# EXERCISE
Every line below that holds the word "data" must be listed.

# SUPPLIED RECORDS
• • •

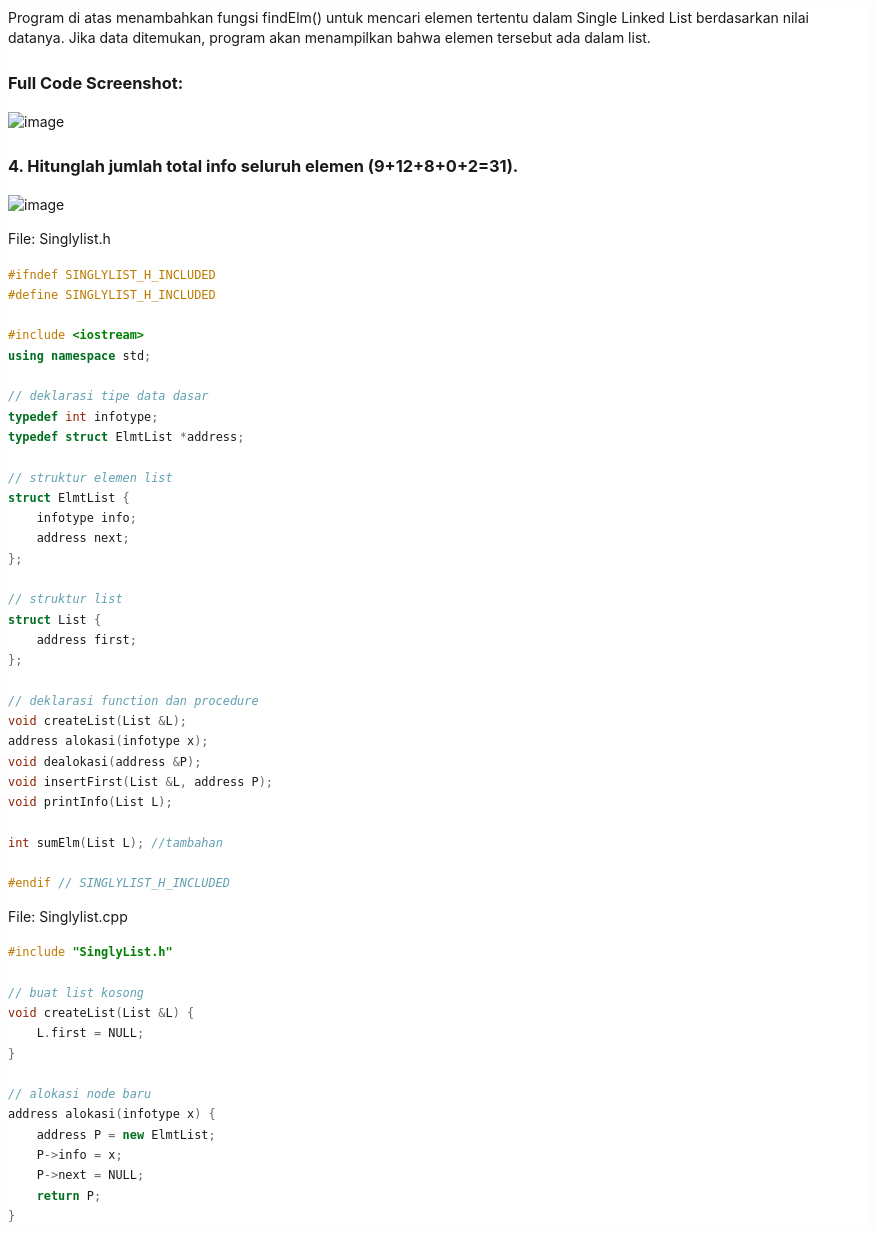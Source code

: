 Program di atas menambahkan fungsi findElm() untuk mencari elemen tertentu dalam Single Linked List berdasarkan nilai datanya. Jika data ditemukan, program akan menampilkan bahwa elemen tersebut ada dalam list. 

### Full Code Screenshot:
<img width="1919" height="1023" alt="image" src="https://github.com/user-attachments/assets/ae9a8c8a-0694-43d7-a026-e527c200bdc4" />

### 4. Hitunglah jumlah total info seluruh elemen (9+12+8+0+2=31).<br>
<img width="609" height="73" alt="image" src="https://github.com/user-attachments/assets/5833d2c2-fdd0-410e-aad2-0150ad68df76" /><br>  

File: Singlylist.h
```C++
#ifndef SINGLYLIST_H_INCLUDED
#define SINGLYLIST_H_INCLUDED

#include <iostream>
using namespace std;

// deklarasi tipe data dasar
typedef int infotype;
typedef struct ElmtList *address;

// struktur elemen list
struct ElmtList {
    infotype info;
    address next;
};

// struktur list
struct List {
    address first;
};

// deklarasi function dan procedure
void createList(List &L);
address alokasi(infotype x);
void dealokasi(address &P);
void insertFirst(List &L, address P);
void printInfo(List L);

int sumElm(List L); //tambahan

#endif // SINGLYLIST_H_INCLUDED
```

File: Singlylist.cpp
```C++
#include "SinglyList.h"

// buat list kosong
void createList(List &L) {
    L.first = NULL;
}

// alokasi node baru
address alokasi(infotype x) {
    address P = new ElmtList;
    P->info = x;
    P->next = NULL;
    return P;
}

```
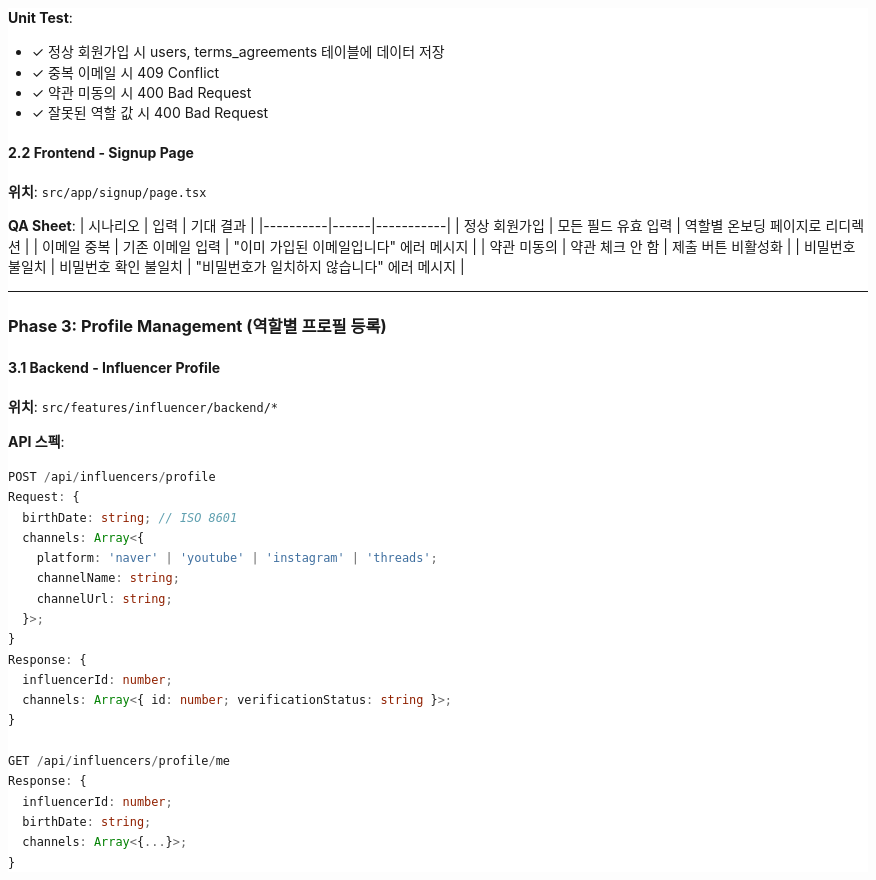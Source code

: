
 ```typescript
```

**Unit Test**:
- ✓ 정상 회원가입 시 users, terms_agreements 테이블에 데이터 저장
- ✓ 중복 이메일 시 409 Conflict
- ✓ 약관 미동의 시 400 Bad Request
- ✓ 잘못된 역할 값 시 400 Bad Request

#### 2.2 Frontend - Signup Page
**위치**: `src/app/signup/page.tsx`

**QA Sheet**:
| 시나리오 | 입력 | 기대 결과 |
|----------|------|-----------|
| 정상 회원가입 | 모든 필드 유효 입력 | 역할별 온보딩 페이지로 리디렉션 |
| 이메일 중복 | 기존 이메일 입력 | "이미 가입된 이메일입니다" 에러 메시지 |
| 약관 미동의 | 약관 체크 안 함 | 제출 버튼 비활성화 |
| 비밀번호 불일치 | 비밀번호 확인 불일치 | "비밀번호가 일치하지 않습니다" 에러 메시지 |

---

### Phase 3: Profile Management (역할별 프로필 등록)

#### 3.1 Backend - Influencer Profile
**위치**: `src/features/influencer/backend/*`

**API 스펙**:
```typescript
POST /api/influencers/profile
Request: {
  birthDate: string; // ISO 8601
  channels: Array<{
    platform: 'naver' | 'youtube' | 'instagram' | 'threads';
    channelName: string;
    channelUrl: string;
  }>;
}
Response: {
  influencerId: number;
  channels: Array<{ id: number; verificationStatus: string }>;
}

GET /api/influencers/profile/me
Response: {
  influencerId: number;
  birthDate: string;
  channels: Array<{...}>;
}
```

• • •

# TASK OUTPUT
: Program di atas menambahkan fungsi findElm() untuk mencari elemen tertentu dalam Single Linked List berdasarkan nilai datanya. Jika data ditemukan, program akan menampilkan bahwa elemen tersebut ada dalam list. 
// deklarasi tipe data dasar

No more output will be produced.